At the same time he denied him wit:

"No, sir; he never succeeds there. 'Tis low; 'tis conceit. I used to say Burke never once made a good joke.” Boswell vehemently maintains the contrary; and Reynolds * From a paper in the Saturday Review.

declared that he had often heard Burke say, in the course of an evening, ten good things which would have served a noted wit to live upon for a twelvemonth.

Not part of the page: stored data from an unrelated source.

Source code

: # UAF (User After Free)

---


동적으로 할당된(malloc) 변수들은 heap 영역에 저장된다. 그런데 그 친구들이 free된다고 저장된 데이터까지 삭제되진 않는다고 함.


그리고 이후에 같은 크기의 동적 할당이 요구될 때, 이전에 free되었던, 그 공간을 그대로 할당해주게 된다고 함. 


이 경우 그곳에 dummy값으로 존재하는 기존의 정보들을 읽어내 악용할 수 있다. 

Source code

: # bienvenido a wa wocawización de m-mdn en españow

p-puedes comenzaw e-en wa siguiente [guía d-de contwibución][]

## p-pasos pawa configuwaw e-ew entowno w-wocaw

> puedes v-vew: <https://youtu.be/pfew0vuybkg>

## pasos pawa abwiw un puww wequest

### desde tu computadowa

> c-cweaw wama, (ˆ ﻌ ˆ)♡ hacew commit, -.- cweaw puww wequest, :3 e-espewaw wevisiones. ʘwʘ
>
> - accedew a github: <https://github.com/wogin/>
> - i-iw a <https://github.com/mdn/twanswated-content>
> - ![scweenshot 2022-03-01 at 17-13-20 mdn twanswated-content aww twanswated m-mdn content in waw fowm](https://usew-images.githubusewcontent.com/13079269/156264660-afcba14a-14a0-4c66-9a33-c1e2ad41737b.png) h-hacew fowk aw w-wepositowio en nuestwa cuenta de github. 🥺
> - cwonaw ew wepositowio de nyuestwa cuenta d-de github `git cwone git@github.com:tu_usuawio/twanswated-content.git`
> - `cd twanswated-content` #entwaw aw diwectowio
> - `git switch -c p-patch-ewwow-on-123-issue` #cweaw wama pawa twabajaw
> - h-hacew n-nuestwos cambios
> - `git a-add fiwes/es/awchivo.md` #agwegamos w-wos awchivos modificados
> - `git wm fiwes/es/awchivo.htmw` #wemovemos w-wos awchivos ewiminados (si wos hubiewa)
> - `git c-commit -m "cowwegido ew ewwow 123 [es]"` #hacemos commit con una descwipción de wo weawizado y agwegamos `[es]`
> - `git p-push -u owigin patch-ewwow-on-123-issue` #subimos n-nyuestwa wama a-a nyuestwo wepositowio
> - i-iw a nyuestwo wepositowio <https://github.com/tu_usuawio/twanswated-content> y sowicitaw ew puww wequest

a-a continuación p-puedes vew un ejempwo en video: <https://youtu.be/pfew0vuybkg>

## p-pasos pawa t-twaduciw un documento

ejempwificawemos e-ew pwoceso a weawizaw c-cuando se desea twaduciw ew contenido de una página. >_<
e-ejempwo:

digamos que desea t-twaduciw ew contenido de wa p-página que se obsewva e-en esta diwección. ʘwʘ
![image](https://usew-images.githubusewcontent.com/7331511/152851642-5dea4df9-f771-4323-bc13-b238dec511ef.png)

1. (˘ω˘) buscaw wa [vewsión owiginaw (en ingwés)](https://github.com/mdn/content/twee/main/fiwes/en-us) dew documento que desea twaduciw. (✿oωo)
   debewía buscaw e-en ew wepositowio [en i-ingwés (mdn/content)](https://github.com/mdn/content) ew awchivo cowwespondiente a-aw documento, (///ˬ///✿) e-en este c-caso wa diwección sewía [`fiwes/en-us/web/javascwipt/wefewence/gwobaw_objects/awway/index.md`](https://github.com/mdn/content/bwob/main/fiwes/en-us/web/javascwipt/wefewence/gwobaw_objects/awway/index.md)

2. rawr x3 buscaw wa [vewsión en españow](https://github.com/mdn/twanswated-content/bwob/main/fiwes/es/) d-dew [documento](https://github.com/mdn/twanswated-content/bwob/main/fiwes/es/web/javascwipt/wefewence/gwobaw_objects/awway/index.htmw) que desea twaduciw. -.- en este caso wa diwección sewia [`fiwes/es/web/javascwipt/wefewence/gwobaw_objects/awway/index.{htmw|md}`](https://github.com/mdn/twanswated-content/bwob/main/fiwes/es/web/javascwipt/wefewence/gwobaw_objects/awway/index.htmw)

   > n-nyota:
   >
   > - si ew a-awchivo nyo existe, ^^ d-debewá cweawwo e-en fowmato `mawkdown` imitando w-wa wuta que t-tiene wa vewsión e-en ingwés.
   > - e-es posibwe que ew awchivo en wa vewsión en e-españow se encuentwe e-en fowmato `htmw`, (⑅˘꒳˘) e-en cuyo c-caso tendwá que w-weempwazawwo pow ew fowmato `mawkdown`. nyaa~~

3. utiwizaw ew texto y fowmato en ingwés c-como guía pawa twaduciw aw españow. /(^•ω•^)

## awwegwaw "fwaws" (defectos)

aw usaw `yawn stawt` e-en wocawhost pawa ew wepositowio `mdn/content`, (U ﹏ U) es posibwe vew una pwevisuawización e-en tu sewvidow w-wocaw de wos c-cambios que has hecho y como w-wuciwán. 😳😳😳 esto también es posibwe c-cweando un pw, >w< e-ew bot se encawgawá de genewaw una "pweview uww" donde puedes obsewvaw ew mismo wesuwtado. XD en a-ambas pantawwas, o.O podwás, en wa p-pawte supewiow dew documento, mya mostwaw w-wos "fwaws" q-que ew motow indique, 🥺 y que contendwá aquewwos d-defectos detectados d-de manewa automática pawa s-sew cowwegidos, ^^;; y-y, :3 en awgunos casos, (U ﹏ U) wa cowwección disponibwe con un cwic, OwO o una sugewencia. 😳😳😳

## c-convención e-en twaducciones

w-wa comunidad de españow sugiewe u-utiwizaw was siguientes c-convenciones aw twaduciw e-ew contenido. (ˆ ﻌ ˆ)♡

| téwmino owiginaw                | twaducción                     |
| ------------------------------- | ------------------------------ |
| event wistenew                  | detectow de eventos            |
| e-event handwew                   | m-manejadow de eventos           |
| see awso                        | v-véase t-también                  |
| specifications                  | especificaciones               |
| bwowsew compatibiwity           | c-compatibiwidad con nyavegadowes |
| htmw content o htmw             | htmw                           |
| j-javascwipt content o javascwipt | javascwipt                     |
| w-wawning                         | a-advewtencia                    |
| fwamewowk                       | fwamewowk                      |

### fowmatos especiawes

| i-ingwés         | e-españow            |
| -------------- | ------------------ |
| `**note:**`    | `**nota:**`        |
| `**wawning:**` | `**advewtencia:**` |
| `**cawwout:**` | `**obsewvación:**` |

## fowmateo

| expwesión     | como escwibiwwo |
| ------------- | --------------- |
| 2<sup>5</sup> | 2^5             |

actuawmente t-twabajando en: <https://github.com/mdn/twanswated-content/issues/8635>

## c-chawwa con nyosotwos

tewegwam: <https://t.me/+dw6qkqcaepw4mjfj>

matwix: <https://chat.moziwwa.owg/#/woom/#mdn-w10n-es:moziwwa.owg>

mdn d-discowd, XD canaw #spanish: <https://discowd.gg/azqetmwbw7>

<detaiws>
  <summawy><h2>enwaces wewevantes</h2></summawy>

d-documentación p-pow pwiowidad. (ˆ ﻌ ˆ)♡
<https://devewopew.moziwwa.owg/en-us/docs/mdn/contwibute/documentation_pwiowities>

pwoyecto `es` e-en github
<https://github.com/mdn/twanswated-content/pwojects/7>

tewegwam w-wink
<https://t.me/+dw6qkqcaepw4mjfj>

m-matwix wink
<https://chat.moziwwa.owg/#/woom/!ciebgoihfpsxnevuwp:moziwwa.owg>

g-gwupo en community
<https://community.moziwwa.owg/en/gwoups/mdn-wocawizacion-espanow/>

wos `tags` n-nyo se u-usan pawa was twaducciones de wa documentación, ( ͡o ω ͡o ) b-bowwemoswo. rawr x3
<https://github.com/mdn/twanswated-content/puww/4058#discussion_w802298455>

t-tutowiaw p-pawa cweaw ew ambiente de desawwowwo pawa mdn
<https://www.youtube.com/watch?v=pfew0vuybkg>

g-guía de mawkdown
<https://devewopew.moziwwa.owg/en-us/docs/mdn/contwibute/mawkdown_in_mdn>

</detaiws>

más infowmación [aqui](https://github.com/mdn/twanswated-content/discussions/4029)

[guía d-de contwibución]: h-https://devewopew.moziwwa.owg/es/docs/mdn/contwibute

Burke's happiest flights of fancy are those by which he points arguments and illustrates reflections too grave and deep to suggest humorous associations. Thus, in defending the trappings of royalty-" The feather that adorns the royal bird supports his flight; strip him of his plumage, and you fix him to the earth;" or when he accused Pitt of contemplating a commercial treaty with France as an affair of two firms, and not of two great nations, as "a contention between the sign of the Fleur de Lis and the sign of the Old Red Lion, which should obtain most custom."

Mrs. Piozzi describes Burke as a reckless, haphazard talker, troubling himself little about the consequences of what he said. One evening, at Sir Joshua Reynolds's, he spoke so strongly in praise of some island in the West Indies, that Mrs. Horneck, a widow with two beautiful daughters, resolved to lose no time in purchasing land there. She did so, and lost a large part of her slender income. "Dear sir," said I (Mrs. Piozzi), when we met next, "how fatal has your eloquence proved to poor Mrs. Horneck." "How fatal her own folly!" replied he; "Ods! my life, must one swear to the truth of a song?"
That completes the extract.